■ PROVIDED DATA:
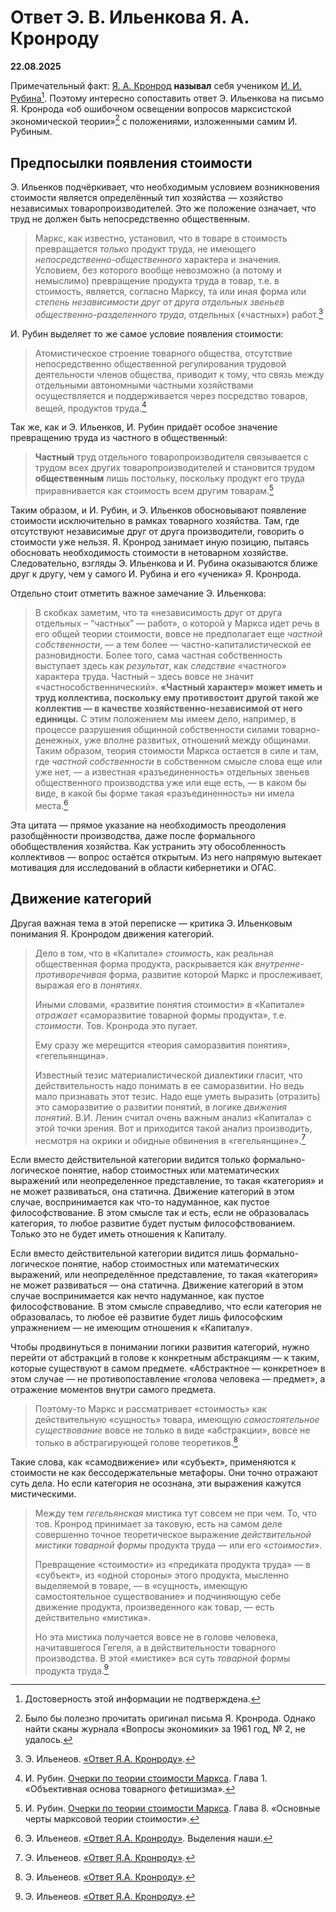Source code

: # Ответ Э. В. Ильенкова Я. А. Кронроду

**22.08.2025**

Примечательный факт: [Я. А. Кронрод](https://ru.wikipedia.org/wiki/Кронрод,_Яков_Абрамович) **называл** себя учеником [И. И. Рубина](https://ru.wikipedia.org/wiki/Рубин,_Исаак_Ильич)[^1]. Поэтому интересно сопоставить ответ Э. Ильенкова на письмо Я. Кронрода «об ошибочном освещении вопросов марксистской экономической теории»[^2] с положениями, изложенными самим И. Рубиным.

[^1]: Достоверность этой информации не подтверждена.

[^2]: Было бы полезно прочитать оригинал письма Я. Кронрода. Однако найти сканы журнала «Вопросы экономики» за 1961 год, № 2, не удалось.

## Предпосылки появления стоимости

Э. Ильенков подчёркивает, что необходимым условием возникновения стоимости является определённый тип хозяйства — хозяйство независимых товаропроизводителей. Это же положение означает, что труд не должен быть непосредственно общественным.

> Маркс, как известно, установил, что в товаре в стоимость превращается *только* продукт труда, не имеющего *непосредственно-общественного* характера и значения. Условием, без которого вообще невозможно (а потому и немыслимо) превращение продукта труда в товар, т.е. в стоимость, является, согласно Марксу, та или иная форма или *степень независимости друг от друга отдельных звеньев общественно-разделенного труда*, отдельных («частных») работ.[^3]

[^3]: Э. Ильенеов. [«Ответ Я.А. Кронроду»](http://caute.ru/ilyenkov/texts/daik/reskron.html).

И. Рубин выделяет то же самое условие появления стоимости:

> Атомистическое строение товарного общества, отсутствие непосредственно общественной регулирования трудовой деятельности членов общества, приводит к тому, что связь между отдельными автономными частными хозяйствами осуществляется и поддерживается через посредство товаров, вещей, продуктов труда.[^4]

[^4]: И. Рубин. [Очерки по теории стоимости Маркса](https://rubin.comtext.space/рубин-очерки-по-теории-стоимости-маркса.html). Глава 1. «Объективная основа товарного фетишизма».

Так же, как и Э. Ильенков, И. Рубин придаёт особое значение превращению труда из частного в общественный:
 
> **Частный** труд отдельного товаропроизводителя связывается с трудом всех других товаропроизводителей и становится трудом **общественным** лишь постольку, поскольку продукт его труда приравнивается как стоимость всем другим товарам.[^5]

[^5]: И. Рубин. [Очерки по теории стоимости Маркса](https://rubin.comtext.space/рубин-очерки-по-теории-стоимости-маркса.html). Глава 8. «Основные черты марксовой теории стоимости».

Таким образом, и И. Рубин, и Э. Ильенков обосновывают появление стоимости исключительно в рамках товарного хозяйства. Там, где отсутствуют независимые друг от друга производители, говорить о стоимости уже нельзя. Я. Кронрод занимает иную позицию, пытаясь обосновать необходимость стоимости в нетоварном хозяйстве. Следовательно, взгляды Э. Ильенкова и И. Рубина оказываются ближе друг к другу, чем у самого И. Рубина и его «ученика» Я. Кронрода.

Отдельно стоит отметить важное замечание Э. Ильенкова:

> В скобках заметим, что та «независимость друг от друга отдельных – “частных” — работ», о которой у Маркса идет речь в его общей теории стоимости, вовсе не предполагает еще *частной собственности*, — а тем более — частно-капиталистической ее разновидности. Более того, сама частная собственность выступает здесь как *результат*, как *следствие* «частного» характера труда. Частный – здесь вовсе не значит «частнособственнический». **«Частный характер» может иметь и труд коллектива, поскольку ему противостоит другой такой же коллектив — в качестве хозяйственно-независимой от него единицы.** С этим положением мы имеем дело, например, в процессе разрушения общинной собственности силами товарно-денежных, уже вполне развитых, отношений между общинами. Таким образом, теория стоимости Маркса остается в силе и там, где *частной собственности* в собственном смысле слова еще или уже нет, — а известная «разъединенность» отдельных звеньев общественного производства уже или еще есть, — в каком бы виде, в какой бы форме такая «разъединенность» ни имела места.[^6]

[^6]: Э. Ильенеов. [«Ответ Я.А. Кронроду»](http://caute.ru/ilyenkov/texts/daik/reskron.html). Выделения наши.

Эта цитата — прямое указание на необходимость преодоления разобщённости производства, даже после формального обобществления хозяйства. Как устранить эту обособленность коллективов — вопрос остаётся открытым. Из него напрямую вытекает мотивация для исследований в области кибернетики и ОГАС.

## Движение категорий

Другая важная тема в этой переписке — критика Э. Ильенковым понимания Я. Кронродом движения категорий.

> Дело в том, что в «Капитале» *стоимость*, как реальная общественная форма продукта, раскрывается как *внутренне-противоречивая* форма, развитие которой Маркс и прослеживает, выражая его в *понятиях*.
>
> Иными словами, «развитие понятия стоимости» в «Капитале» *отражает* «саморазвитие товарной формы продукта», т.е. *стоимости*. Тов. Кронрода это пугает.
> 
> Ему сразу же мерещится «теория саморазвития понятия», «гегельянщина».
>
> Известный тезис материалистической диалектики гласит, что действительность надо понимать в ее саморазвитии. Но ведь мало признавать этот тезис. Надо еще уметь выразить (отразить) это саморазвитие о развитии понятий, в логике *движения понятий*. В.И. Ленин считал очень важным анализ «Капитала» с этой точки зрения. Вот и приходится такой анализ производить, несмотря на окрики и обидные обвинения в «гегельянщине».[^7]

[^7]: Э. Ильенеов. [«Ответ Я.А. Кронроду»](http://caute.ru/ilyenkov/texts/daik/reskron.html).

Если вместо действительной категории видится только формально-логическое понятие, набор стоимостных или математических выражений или неопределенное представление, то такая «категория» и не может развиваться, она статична. Движение категорий в этом случае, воспринимается как что-то надуманное, как пустое философствование. В этом смысле так и есть, если не образовалась категория, то любое развитие будет пустым философствованием. Только это не будет иметь отношения к Капиталу.

Если вместо действительной категории видится лишь формально-логическое понятие, набор стоимостных или математических выражений, или неопределённое представление, то такая «категория» не может развиваться — она статична. Движение категорий в этом случае воспринимается как нечто надуманное, как пустое философствование. В этом смысле справедливо, что если категория не образовалась, то любое её развитие будет лишь философским упражнением — не имеющим отношения к «Капиталу».

Чтобы продвинуться в понимании логики развития категорий, нужно перейти от абстракций в голове к конкретным абстракциям — к таким, которые существуют в самом предмете. «Абстрактное — конкретное» в этом случае — не противопоставление «голова человека — предмет», а отражение моментов внутри самого предмета.

> Поэтому-то Маркс и рассматривает «стоимость» как действительную «сущность» товара, имеющую *самостоятельное существование* вовсе не только в виде «абстракции», вовсе не только в абстрагирующей голове теоретиков.[^8]

[^8]: Э. Ильенеов. [«Ответ Я.А. Кронроду»](http://caute.ru/ilyenkov/texts/daik/reskron.html).

Такие слова, как «самодвижение» или «субъект», применяются к стоимости не как бессодержательные метафоры. Они точно отражают суть дела. Но если категория не осознана, эти выражения кажутся мистическими.

> Между тем *гегельянская* мистика тут совсем не при чем. То, что тов. Кронрод принимает за таковую, есть на самом деле совершенно точное теоретическое выражение *действительной мистики товарной формы* продукта труда — или его «*стоимости*».
>
> Превращение «стоимости» из «предиката продукта труда» — в «субъект», из «одной стороны» этого продукта, мысленно выделяемой в товаре, — в «сущность, имеющую самостоятельное существование» и подчиняющую себе движение продукта, произведенного как товар, — есть действительно «мистика».
>
> Но эта мистика получается вовсе не в голове человека, начитавшегося Гегеля, а в действительности товарного производства. В этой «мистике» вся суть *товарной* формы продукта труда.[^9]

[^9]: Э. Ильенеов. [«Ответ Я.А. Кронроду»](http://caute.ru/ilyenkov/texts/daik/reskron.html).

■ WORK REQUIRED: Copy all of the listing word for word, minus the images.

■ WRITTEN ANSWER:
Source code

: # Ответ Э. В. Ильенкова Я. А. Кронроду

**22.08.2025**

Примечательный факт: [Я. А. Кронрод](https://ru.wikipedia.org/wiki/Кронрод,_Яков_Абрамович) **называл** себя учеником [И. И. Рубина](https://ru.wikipedia.org/wiki/Рубин,_Исаак_Ильич)[^1]. Поэтому интересно сопоставить ответ Э. Ильенкова на письмо Я. Кронрода «об ошибочном освещении вопросов марксистской экономической теории»[^2] с положениями, изложенными самим И. Рубиным.

[^1]: Достоверность этой информации не подтверждена.

[^2]: Было бы полезно прочитать оригинал письма Я. Кронрода. Однако найти сканы журнала «Вопросы экономики» за 1961 год, № 2, не удалось.

## Предпосылки появления стоимости

Э. Ильенков подчёркивает, что необходимым условием возникновения стоимости является определённый тип хозяйства — хозяйство независимых товаропроизводителей. Это же положение означает, что труд не должен быть непосредственно общественным.

> Маркс, как известно, установил, что в товаре в стоимость превращается *только* продукт труда, не имеющего *непосредственно-общественного* характера и значения. Условием, без которого вообще невозможно (а потому и немыслимо) превращение продукта труда в товар, т.е. в стоимость, является, согласно Марксу, та или иная форма или *степень независимости друг от друга отдельных звеньев общественно-разделенного труда*, отдельных («частных») работ.[^3]

[^3]: Э. Ильенеов. [«Ответ Я.А. Кронроду»](http://caute.ru/ilyenkov/texts/daik/reskron.html).

И. Рубин выделяет то же самое условие появления стоимости:

> Атомистическое строение товарного общества, отсутствие непосредственно общественной регулирования трудовой деятельности членов общества, приводит к тому, что связь между отдельными автономными частными хозяйствами осуществляется и поддерживается через посредство товаров, вещей, продуктов труда.[^4]

[^4]: И. Рубин. [Очерки по теории стоимости Маркса](https://rubin.comtext.space/рубин-очерки-по-теории-стоимости-маркса.html). Глава 1. «Объективная основа товарного фетишизма».

Так же, как и Э. Ильенков, И. Рубин придаёт особое значение превращению труда из частного в общественный:
 
> **Частный** труд отдельного товаропроизводителя связывается с трудом всех других товаропроизводителей и становится трудом **общественным** лишь постольку, поскольку продукт его труда приравнивается как стоимость всем другим товарам.[^5]

[^5]: И. Рубин. [Очерки по теории стоимости Маркса](https://rubin.comtext.space/рубин-очерки-по-теории-стоимости-маркса.html). Глава 8. «Основные черты марксовой теории стоимости».

Таким образом, и И. Рубин, и Э. Ильенков обосновывают появление стоимости исключительно в рамках товарного хозяйства. Там, где отсутствуют независимые друг от друга производители, говорить о стоимости уже нельзя. Я. Кронрод занимает иную позицию, пытаясь обосновать необходимость стоимости в нетоварном хозяйстве. Следовательно, взгляды Э. Ильенкова и И. Рубина оказываются ближе друг к другу, чем у самого И. Рубина и его «ученика» Я. Кронрода.

Отдельно стоит отметить важное замечание Э. Ильенкова:

> В скобках заметим, что та «независимость друг от друга отдельных – “частных” — работ», о которой у Маркса идет речь в его общей теории стоимости, вовсе не предполагает еще *частной собственности*, — а тем более — частно-капиталистической ее разновидности. Более того, сама частная собственность выступает здесь как *результат*, как *следствие* «частного» характера труда. Частный – здесь вовсе не значит «частнособственнический». **«Частный характер» может иметь и труд коллектива, поскольку ему противостоит другой такой же коллектив — в качестве хозяйственно-независимой от него единицы.** С этим положением мы имеем дело, например, в процессе разрушения общинной собственности силами товарно-денежных, уже вполне развитых, отношений между общинами. Таким образом, теория стоимости Маркса остается в силе и там, где *частной собственности* в собственном смысле слова еще или уже нет, — а известная «разъединенность» отдельных звеньев общественного производства уже или еще есть, — в каком бы виде, в какой бы форме такая «разъединенность» ни имела места.[^6]

[^6]: Э. Ильенеов. [«Ответ Я.А. Кронроду»](http://caute.ru/ilyenkov/texts/daik/reskron.html). Выделения наши.

Эта цитата — прямое указание на необходимость преодоления разобщённости производства, даже после формального обобществления хозяйства. Как устранить эту обособленность коллективов — вопрос остаётся открытым. Из него напрямую вытекает мотивация для исследований в области кибернетики и ОГАС.

## Движение категорий

Другая важная тема в этой переписке — критика Э. Ильенковым понимания Я. Кронродом движения категорий.

> Дело в том, что в «Капитале» *стоимость*, как реальная общественная форма продукта, раскрывается как *внутренне-противоречивая* форма, развитие которой Маркс и прослеживает, выражая его в *понятиях*.
>
> Иными словами, «развитие понятия стоимости» в «Капитале» *отражает* «саморазвитие товарной формы продукта», т.е. *стоимости*. Тов. Кронрода это пугает.
> 
> Ему сразу же мерещится «теория саморазвития понятия», «гегельянщина».
>
> Известный тезис материалистической диалектики гласит, что действительность надо понимать в ее саморазвитии. Но ведь мало признавать этот тезис. Надо еще уметь выразить (отразить) это саморазвитие о развитии понятий, в логике *движения понятий*. В.И. Ленин считал очень важным анализ «Капитала» с этой точки зрения. Вот и приходится такой анализ производить, несмотря на окрики и обидные обвинения в «гегельянщине».[^7]

[^7]: Э. Ильенеов. [«Ответ Я.А. Кронроду»](http://caute.ru/ilyenkov/texts/daik/reskron.html).

Если вместо действительной категории видится только формально-логическое понятие, набор стоимостных или математических выражений или неопределенное представление, то такая «категория» и не может развиваться, она статична. Движение категорий в этом случае, воспринимается как что-то надуманное, как пустое философствование. В этом смысле так и есть, если не образовалась категория, то любое развитие будет пустым философствованием. Только это не будет иметь отношения к Капиталу.

Если вместо действительной категории видится лишь формально-логическое понятие, набор стоимостных или математических выражений, или неопределённое представление, то такая «категория» не может развиваться — она статична. Движение категорий в этом случае воспринимается как нечто надуманное, как пустое философствование. В этом смысле справедливо, что если категория не образовалась, то любое её развитие будет лишь философским упражнением — не имеющим отношения к «Капиталу».

Чтобы продвинуться в понимании логики развития категорий, нужно перейти от абстракций в голове к конкретным абстракциям — к таким, которые существуют в самом предмете. «Абстрактное — конкретное» в этом случае — не противопоставление «голова человека — предмет», а отражение моментов внутри самого предмета.

> Поэтому-то Маркс и рассматривает «стоимость» как действительную «сущность» товара, имеющую *самостоятельное существование* вовсе не только в виде «абстракции», вовсе не только в абстрагирующей голове теоретиков.[^8]

[^8]: Э. Ильенеов. [«Ответ Я.А. Кронроду»](http://caute.ru/ilyenkov/texts/daik/reskron.html).

Такие слова, как «самодвижение» или «субъект», применяются к стоимости не как бессодержательные метафоры. Они точно отражают суть дела. Но если категория не осознана, эти выражения кажутся мистическими.

> Между тем *гегельянская* мистика тут совсем не при чем. То, что тов. Кронрод принимает за таковую, есть на самом деле совершенно точное теоретическое выражение *действительной мистики товарной формы* продукта труда — или его «*стоимости*».
>
> Превращение «стоимости» из «предиката продукта труда» — в «субъект», из «одной стороны» этого продукта, мысленно выделяемой в товаре, — в «сущность, имеющую самостоятельное существование» и подчиняющую себе движение продукта, произведенного как товар, — есть действительно «мистика».
>
> Но эта мистика получается вовсе не в голове человека, начитавшегося Гегеля, а в действительности товарного производства. В этой «мистике» вся суть *товарной* формы продукта труда.[^9]

[^9]: Э. Ильенеов. [«Ответ Я.А. Кронроду»](http://caute.ru/ilyenkov/texts/daik/reskron.html).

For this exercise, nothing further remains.